WHAT IS BEING ASKED> Please return the lines below verbatim, beginning at the one that has "(Version 2.0). https://github.com/hollam2/PH1_PLET_tool*" and stopping after the one that has "- The modifications", and add no other lines.

*** Opening of MATERIAL TO PROCESS ***

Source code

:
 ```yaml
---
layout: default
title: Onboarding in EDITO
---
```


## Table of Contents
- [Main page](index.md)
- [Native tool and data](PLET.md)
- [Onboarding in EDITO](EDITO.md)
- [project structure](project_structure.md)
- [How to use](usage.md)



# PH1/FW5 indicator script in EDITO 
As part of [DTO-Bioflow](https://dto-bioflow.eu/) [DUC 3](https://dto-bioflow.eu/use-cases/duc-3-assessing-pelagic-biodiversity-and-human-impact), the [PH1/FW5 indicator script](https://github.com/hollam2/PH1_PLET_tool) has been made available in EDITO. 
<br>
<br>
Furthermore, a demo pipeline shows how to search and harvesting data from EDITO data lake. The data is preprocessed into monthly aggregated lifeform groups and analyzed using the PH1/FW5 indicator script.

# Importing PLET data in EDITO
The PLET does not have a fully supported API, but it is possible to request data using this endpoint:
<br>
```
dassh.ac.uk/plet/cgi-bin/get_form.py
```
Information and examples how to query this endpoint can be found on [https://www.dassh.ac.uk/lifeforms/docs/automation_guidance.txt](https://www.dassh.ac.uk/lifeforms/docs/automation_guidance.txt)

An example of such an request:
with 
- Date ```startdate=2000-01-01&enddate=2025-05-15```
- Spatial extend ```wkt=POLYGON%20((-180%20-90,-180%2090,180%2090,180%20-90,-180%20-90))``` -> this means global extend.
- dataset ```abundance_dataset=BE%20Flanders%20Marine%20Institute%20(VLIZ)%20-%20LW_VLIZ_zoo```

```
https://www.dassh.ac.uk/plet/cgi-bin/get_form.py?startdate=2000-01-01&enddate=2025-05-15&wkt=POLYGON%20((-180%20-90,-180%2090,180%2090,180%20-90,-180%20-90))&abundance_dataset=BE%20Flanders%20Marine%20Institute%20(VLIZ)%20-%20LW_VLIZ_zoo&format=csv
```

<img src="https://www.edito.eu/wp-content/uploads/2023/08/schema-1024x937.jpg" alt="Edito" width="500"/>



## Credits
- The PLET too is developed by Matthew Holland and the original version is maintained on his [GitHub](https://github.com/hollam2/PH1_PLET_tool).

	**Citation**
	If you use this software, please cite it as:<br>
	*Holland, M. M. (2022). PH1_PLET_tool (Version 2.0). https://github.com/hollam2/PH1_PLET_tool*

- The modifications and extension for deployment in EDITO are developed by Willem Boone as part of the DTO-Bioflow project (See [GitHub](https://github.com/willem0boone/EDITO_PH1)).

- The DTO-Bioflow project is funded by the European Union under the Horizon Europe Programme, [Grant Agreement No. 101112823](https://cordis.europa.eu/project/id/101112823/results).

*** Close of MATERIAL TO PROCESS ***

EXERCISE ANSWER>
	*Holland, M. M. (2022). PH1_PLET_tool (Version 2.0). https://github.com/hollam2/PH1_PLET_tool*

- The modifications and extension for deployment in EDITO are developed by Willem Boone as part of the DTO-Bioflow project (See [GitHub](https://github.com/willem0boone/EDITO_PH1)).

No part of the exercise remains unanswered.